**What is needed**
All lines from the one holding "1. RawData class" down to the last line of the entries are to be reproduced exactly, with no other lines.

**Records for this task**
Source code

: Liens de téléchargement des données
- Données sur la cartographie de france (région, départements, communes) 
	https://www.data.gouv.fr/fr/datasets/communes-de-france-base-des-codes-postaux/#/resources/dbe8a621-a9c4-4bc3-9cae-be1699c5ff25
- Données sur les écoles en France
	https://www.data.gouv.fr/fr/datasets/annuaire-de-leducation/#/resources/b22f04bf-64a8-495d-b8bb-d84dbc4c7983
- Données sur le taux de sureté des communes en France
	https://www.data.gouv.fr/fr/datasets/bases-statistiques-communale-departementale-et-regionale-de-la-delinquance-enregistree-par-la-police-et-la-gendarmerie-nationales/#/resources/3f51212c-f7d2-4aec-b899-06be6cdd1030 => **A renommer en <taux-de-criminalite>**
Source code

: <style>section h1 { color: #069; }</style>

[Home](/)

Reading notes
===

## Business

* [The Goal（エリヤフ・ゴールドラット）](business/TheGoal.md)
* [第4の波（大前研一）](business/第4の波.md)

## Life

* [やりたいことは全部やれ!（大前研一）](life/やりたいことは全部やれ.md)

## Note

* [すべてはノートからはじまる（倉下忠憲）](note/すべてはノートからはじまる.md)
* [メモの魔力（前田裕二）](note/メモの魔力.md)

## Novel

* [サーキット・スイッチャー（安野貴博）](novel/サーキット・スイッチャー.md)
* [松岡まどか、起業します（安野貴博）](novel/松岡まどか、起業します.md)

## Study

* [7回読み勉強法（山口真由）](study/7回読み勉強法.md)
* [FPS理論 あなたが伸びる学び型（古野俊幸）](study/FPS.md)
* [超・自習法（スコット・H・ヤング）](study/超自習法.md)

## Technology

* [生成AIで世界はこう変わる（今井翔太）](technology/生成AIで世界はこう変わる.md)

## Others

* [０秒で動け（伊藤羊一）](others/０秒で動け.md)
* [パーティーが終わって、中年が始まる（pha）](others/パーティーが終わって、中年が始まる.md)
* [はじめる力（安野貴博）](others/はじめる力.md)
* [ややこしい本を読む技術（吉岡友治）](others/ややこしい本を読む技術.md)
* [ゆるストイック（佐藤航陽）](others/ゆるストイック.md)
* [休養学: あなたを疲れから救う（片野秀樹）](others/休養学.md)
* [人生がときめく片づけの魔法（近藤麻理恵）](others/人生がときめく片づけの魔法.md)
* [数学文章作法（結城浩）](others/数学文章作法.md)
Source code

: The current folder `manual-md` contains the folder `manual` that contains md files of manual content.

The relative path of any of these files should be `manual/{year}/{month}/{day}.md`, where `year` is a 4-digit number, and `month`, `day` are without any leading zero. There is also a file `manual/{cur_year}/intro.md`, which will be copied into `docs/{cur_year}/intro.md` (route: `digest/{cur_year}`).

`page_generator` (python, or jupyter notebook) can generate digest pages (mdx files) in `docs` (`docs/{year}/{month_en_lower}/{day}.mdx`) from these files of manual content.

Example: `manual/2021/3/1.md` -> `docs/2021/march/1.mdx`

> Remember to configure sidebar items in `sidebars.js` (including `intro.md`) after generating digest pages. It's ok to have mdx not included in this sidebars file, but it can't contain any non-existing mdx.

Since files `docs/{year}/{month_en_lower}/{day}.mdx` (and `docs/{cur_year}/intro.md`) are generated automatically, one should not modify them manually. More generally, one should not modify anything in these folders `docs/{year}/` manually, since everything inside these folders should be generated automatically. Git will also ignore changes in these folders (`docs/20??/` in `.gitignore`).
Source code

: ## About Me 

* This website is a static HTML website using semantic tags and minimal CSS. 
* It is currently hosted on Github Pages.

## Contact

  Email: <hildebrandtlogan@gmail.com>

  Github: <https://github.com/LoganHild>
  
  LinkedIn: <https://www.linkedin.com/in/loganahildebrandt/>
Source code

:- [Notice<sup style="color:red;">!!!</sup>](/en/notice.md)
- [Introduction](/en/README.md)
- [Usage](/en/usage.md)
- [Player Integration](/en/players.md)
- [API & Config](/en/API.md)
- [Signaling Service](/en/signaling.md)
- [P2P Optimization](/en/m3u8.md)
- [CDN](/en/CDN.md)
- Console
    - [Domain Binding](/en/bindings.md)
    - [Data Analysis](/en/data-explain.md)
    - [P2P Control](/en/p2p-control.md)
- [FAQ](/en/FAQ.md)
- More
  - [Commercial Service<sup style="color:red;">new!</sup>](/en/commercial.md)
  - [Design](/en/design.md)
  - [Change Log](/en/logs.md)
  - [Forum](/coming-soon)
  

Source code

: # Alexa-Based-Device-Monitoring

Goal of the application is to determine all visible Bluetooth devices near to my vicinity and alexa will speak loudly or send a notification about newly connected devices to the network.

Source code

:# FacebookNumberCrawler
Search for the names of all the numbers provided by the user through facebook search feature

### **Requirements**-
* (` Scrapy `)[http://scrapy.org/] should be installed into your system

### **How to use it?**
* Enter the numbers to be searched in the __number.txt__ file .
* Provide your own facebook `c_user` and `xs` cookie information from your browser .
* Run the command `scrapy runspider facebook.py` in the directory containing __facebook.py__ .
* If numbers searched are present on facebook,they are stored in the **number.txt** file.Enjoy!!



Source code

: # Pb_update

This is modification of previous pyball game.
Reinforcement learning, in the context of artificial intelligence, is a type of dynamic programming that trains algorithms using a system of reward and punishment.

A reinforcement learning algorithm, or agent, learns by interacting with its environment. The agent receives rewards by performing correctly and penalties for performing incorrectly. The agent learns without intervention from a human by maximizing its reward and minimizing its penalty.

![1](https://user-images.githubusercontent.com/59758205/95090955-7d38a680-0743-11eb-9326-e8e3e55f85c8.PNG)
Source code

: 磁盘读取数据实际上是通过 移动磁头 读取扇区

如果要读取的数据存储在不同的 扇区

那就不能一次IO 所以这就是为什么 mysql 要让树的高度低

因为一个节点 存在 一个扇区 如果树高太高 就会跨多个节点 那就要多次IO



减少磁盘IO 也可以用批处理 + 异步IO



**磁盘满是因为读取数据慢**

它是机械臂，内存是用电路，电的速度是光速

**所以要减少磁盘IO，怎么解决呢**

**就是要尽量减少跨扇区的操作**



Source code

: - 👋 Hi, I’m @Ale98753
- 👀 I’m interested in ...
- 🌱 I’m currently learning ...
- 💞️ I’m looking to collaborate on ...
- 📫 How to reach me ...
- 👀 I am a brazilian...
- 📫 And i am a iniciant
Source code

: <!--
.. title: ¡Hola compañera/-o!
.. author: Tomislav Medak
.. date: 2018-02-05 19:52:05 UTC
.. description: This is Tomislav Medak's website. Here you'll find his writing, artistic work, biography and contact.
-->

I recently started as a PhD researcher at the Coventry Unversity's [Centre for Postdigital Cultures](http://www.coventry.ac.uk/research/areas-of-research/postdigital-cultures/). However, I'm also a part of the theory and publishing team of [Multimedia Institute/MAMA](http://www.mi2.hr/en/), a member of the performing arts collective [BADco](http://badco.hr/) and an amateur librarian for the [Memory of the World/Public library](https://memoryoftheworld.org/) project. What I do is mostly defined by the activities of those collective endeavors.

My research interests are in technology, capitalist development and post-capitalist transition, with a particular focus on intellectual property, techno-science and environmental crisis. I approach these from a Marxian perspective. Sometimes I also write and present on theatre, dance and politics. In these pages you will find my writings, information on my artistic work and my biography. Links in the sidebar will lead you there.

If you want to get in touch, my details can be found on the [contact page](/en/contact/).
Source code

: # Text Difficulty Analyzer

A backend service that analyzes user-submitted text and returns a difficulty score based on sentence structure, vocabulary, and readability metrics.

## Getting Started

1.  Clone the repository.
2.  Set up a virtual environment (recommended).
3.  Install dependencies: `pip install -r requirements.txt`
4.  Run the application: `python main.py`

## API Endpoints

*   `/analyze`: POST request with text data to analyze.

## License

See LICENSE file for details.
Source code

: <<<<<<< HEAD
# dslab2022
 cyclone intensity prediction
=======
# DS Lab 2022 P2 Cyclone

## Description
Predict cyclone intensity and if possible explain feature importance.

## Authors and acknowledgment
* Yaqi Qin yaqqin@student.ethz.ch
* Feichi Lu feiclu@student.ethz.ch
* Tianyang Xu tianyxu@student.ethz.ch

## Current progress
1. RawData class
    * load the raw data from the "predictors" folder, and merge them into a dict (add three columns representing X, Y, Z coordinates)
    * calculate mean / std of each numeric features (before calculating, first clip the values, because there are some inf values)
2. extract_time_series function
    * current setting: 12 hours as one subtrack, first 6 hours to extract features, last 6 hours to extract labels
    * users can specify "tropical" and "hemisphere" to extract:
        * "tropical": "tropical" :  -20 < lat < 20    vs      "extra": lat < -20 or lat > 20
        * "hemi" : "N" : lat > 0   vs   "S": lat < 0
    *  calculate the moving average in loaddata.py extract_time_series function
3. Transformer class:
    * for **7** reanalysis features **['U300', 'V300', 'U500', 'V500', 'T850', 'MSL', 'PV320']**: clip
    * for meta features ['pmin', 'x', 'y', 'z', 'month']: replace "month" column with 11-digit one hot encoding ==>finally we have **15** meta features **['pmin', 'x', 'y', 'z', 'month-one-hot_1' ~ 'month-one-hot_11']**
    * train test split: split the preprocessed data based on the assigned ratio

**Solution for this exercise**
1. RawData class
    * load the raw data from the "predictors" folder, and merge them into a dict (add three columns representing X, Y, Z coordinates)
    * calculate mean / std of each numeric features (before calculating, first clip the values, because there are some inf values)
2. extract_time_series function
    * current setting: 12 hours as one subtrack, first 6 hours to extract features, last 6 hours to extract labels
    * users can specify "tropical" and "hemisphere" to extract:
        * "tropical": "tropical" :  -20 < lat < 20    vs      "extra": lat < -20 or lat > 20
        * "hemi" : "N" : lat > 0   vs   "S": lat < 0
    *  calculate the moving average in loaddata.py extract_time_series function
3. Transformer class:
    * for **7** reanalysis features **['U300', 'V300', 'U500', 'V500', 'T850', 'MSL', 'PV320']**: clip
    * for meta features ['pmin', 'x', 'y', 'z', 'month']: replace "month" column with 11-digit one hot encoding ==>finally we have **15** meta features **['pmin', 'x', 'y', 'z', 'month-one-hot_1' ~ 'month-one-hot_11']**
    * train test split: split the preprocessed data based on the assigned ratio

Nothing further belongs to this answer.